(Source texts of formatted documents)
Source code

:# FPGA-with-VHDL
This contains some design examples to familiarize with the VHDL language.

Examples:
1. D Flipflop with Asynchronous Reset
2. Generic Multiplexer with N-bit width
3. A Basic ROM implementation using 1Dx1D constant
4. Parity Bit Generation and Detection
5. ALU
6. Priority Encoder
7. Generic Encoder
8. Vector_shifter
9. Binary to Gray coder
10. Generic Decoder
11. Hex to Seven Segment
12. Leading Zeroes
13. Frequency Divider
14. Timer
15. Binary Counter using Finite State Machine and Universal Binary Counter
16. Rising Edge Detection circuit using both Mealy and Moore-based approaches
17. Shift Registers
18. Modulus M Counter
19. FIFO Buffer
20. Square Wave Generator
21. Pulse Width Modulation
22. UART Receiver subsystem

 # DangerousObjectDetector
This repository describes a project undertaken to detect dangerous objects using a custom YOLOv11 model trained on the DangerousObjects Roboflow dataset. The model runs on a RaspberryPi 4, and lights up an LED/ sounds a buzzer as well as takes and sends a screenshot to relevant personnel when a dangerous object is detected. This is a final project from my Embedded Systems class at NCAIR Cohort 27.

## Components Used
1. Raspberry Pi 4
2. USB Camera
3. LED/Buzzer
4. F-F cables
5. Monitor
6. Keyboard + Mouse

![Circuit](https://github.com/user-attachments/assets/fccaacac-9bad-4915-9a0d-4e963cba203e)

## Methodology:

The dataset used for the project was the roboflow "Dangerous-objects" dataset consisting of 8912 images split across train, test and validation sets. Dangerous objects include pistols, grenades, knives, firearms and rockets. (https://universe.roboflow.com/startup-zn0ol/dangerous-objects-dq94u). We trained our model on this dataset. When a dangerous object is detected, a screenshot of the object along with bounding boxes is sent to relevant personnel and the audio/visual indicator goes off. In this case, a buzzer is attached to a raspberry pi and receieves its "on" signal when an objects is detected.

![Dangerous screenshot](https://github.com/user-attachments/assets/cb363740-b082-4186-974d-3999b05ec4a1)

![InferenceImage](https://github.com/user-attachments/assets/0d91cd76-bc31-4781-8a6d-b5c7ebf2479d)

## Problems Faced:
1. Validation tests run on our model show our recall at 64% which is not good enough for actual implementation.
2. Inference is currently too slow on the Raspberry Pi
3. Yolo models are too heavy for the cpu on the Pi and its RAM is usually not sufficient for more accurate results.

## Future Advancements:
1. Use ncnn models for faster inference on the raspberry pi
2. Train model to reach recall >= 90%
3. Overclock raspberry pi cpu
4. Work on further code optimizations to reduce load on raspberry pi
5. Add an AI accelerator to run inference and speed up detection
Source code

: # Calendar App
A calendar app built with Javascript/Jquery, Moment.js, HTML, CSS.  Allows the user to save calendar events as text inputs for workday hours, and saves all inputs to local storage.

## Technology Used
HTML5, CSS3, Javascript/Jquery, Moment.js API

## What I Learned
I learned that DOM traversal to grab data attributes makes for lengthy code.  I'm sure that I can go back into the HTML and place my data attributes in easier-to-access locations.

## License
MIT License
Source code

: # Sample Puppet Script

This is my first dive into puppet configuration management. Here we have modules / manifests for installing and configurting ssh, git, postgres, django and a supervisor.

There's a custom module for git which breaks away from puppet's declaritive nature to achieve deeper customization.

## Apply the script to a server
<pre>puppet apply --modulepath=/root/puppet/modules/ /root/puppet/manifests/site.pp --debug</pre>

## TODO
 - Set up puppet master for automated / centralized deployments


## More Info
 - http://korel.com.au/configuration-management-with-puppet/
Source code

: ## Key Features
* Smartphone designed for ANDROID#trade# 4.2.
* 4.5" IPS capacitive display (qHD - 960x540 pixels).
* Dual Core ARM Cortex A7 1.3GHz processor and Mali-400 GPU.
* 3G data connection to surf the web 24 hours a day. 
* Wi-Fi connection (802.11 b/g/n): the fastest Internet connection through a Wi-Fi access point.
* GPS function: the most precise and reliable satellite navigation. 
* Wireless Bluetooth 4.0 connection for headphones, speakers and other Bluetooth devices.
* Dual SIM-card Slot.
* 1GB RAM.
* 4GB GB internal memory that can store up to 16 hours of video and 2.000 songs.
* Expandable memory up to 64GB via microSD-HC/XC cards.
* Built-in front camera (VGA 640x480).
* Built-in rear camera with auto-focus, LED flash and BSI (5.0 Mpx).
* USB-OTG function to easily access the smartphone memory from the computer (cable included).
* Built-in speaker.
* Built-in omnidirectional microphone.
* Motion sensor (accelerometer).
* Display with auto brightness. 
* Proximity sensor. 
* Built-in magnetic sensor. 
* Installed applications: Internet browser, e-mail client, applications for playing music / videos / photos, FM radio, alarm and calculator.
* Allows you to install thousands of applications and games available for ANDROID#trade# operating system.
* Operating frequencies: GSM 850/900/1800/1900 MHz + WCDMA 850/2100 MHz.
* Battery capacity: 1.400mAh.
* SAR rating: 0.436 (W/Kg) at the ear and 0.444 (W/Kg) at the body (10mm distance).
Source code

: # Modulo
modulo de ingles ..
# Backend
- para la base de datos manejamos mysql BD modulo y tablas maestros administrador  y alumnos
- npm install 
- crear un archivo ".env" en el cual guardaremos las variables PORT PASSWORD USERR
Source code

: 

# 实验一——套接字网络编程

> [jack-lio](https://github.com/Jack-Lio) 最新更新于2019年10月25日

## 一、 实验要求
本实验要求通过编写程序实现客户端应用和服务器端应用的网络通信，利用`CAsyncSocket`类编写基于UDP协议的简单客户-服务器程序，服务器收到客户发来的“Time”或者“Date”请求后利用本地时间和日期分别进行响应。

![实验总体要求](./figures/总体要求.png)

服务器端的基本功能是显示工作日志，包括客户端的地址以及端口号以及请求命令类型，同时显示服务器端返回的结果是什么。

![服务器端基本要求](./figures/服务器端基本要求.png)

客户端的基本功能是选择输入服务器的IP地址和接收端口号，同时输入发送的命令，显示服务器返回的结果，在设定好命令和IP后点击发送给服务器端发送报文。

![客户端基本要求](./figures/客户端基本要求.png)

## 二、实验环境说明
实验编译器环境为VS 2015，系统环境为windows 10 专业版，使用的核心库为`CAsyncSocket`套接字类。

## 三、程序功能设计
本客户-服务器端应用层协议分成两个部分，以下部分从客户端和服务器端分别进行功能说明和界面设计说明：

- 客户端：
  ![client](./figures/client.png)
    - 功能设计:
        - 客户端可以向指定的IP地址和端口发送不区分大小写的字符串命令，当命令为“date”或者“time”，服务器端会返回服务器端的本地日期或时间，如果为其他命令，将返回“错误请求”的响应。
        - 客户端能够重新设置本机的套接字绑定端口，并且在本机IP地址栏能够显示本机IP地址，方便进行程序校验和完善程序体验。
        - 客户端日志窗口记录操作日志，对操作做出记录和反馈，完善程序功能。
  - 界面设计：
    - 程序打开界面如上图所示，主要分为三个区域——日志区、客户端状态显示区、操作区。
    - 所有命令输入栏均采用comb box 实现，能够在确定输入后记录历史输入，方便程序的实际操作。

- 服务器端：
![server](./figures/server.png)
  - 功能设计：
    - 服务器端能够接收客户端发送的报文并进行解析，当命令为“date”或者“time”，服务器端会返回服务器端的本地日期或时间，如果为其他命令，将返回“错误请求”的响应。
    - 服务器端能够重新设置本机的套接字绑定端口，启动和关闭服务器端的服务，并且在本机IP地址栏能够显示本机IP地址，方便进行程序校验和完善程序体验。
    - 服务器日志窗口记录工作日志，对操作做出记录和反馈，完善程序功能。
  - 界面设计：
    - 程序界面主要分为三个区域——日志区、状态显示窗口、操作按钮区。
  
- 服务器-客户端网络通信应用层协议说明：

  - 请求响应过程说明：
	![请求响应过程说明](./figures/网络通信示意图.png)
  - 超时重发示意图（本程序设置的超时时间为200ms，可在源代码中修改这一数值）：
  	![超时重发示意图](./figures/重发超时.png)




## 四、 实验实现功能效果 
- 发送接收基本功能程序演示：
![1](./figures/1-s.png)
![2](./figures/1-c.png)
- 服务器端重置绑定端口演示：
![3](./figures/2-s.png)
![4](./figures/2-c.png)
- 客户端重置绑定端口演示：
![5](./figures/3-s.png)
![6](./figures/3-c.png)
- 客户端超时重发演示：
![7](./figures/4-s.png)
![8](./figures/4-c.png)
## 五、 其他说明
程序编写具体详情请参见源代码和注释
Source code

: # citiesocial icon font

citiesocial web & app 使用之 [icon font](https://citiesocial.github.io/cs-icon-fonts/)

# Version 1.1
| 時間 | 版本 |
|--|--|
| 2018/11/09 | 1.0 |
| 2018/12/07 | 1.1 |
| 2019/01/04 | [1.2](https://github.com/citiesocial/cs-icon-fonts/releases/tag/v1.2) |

...

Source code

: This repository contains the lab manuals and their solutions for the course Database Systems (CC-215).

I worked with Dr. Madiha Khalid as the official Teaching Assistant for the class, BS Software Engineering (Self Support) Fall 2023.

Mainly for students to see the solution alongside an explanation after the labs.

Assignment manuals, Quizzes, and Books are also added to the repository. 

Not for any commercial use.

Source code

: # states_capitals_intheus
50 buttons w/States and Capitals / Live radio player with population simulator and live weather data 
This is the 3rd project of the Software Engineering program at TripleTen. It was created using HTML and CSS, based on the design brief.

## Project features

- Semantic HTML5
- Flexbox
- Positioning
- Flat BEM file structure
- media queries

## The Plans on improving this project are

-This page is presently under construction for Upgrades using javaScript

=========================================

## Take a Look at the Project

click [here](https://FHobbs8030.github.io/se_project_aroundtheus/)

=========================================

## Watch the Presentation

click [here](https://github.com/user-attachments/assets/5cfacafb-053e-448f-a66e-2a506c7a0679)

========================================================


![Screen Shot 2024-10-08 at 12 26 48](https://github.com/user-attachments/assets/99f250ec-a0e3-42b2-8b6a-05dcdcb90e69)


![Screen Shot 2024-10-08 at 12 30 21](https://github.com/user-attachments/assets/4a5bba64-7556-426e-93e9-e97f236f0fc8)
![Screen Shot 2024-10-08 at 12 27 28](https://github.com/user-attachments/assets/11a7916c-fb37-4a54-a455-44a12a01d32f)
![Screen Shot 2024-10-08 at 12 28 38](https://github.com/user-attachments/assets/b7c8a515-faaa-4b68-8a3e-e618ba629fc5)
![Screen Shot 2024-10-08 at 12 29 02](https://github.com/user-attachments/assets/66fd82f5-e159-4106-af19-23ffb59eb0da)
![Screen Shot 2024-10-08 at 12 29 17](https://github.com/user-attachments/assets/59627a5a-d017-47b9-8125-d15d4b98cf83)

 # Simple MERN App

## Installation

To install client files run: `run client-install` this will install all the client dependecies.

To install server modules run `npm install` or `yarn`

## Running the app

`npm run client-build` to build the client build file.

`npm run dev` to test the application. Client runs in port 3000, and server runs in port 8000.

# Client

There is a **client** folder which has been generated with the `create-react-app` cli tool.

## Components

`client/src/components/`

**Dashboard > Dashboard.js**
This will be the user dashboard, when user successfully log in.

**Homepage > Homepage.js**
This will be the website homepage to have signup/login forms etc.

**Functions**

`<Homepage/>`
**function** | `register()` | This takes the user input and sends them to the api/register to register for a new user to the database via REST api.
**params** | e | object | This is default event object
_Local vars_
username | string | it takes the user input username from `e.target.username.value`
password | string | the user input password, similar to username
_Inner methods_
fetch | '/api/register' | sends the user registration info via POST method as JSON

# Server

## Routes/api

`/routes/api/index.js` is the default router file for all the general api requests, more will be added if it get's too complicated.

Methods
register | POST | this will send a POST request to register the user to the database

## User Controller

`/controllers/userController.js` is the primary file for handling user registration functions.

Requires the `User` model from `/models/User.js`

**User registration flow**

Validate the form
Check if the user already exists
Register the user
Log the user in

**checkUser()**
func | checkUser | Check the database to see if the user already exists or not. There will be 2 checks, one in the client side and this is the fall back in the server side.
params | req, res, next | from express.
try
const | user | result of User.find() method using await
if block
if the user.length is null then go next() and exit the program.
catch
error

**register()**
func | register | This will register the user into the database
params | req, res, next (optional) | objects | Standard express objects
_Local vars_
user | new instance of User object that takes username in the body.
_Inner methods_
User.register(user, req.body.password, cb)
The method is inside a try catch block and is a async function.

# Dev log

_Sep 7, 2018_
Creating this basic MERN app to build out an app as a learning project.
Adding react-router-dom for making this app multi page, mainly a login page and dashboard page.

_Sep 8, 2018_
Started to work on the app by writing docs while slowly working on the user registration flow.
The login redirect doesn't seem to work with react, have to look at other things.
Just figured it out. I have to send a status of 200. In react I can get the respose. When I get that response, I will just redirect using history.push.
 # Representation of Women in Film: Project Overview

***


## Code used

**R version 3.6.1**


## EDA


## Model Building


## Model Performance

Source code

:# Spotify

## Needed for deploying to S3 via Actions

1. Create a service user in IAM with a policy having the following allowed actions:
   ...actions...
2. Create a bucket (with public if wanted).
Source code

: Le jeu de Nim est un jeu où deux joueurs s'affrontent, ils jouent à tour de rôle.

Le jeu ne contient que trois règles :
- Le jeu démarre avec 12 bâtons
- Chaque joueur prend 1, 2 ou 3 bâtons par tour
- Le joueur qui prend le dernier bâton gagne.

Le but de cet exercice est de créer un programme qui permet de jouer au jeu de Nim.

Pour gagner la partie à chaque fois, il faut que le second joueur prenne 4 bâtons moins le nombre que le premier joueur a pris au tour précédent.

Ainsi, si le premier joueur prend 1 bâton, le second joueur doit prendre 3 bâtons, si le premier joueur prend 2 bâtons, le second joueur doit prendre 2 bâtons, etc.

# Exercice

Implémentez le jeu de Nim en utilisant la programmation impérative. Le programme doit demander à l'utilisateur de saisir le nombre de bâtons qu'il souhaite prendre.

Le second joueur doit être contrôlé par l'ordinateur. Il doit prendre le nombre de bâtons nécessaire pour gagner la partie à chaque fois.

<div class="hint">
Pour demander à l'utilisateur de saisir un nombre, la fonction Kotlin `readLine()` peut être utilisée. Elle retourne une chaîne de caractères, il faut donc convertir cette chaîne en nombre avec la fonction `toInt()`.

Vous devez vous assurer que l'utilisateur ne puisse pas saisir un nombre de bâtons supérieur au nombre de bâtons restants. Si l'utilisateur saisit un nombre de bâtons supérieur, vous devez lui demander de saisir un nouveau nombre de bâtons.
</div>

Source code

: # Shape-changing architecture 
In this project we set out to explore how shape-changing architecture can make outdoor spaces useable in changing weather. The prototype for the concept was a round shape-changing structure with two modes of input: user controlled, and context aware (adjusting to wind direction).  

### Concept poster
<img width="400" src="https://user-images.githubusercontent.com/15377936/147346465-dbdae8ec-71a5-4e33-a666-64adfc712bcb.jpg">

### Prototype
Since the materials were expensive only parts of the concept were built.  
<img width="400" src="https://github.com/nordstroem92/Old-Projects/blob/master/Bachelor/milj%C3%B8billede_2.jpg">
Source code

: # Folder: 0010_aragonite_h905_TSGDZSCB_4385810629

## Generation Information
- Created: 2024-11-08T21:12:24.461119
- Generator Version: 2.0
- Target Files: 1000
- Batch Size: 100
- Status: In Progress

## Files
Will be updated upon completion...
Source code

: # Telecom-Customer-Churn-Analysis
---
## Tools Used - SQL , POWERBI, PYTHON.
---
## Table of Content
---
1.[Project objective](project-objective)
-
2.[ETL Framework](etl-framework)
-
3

* **Task requirements**
Set down precisely the lines above between the line holding "The login redirect" and the line holding "Pour gagner la partie à chaque fois, il", inclusive, and nothing beyond them.

* **Finished task**
The login redirect doesn't seem to work with react, have to look at other things.
Just figured it out. I have to send a status of 200. In react I can get the respose. When I get that response, I will just redirect using history.push.
 # Representation of Women in Film: Project Overview

***


## Code used

**R version 3.6.1**


## EDA


## Model Building


## Model Performance

Source code

:# Spotify

## Needed for deploying to S3 via Actions

1. Create a service user in IAM with a policy having the following allowed actions:
   ...actions...
2. Create a bucket (with public if wanted).
Source code

: Le jeu de Nim est un jeu où deux joueurs s'affrontent, ils jouent à tour de rôle.

Le jeu ne contient que trois règles :
- Le jeu démarre avec 12 bâtons
- Chaque joueur prend 1, 2 ou 3 bâtons par tour
- Le joueur qui prend le dernier bâton gagne.

Le but de cet exercice est de créer un programme qui permet de jouer au jeu de Nim.

Pour gagner la partie à chaque fois, il faut que le second joueur prenne 4 bâtons moins le nombre que le premier joueur a pris au tour précédent.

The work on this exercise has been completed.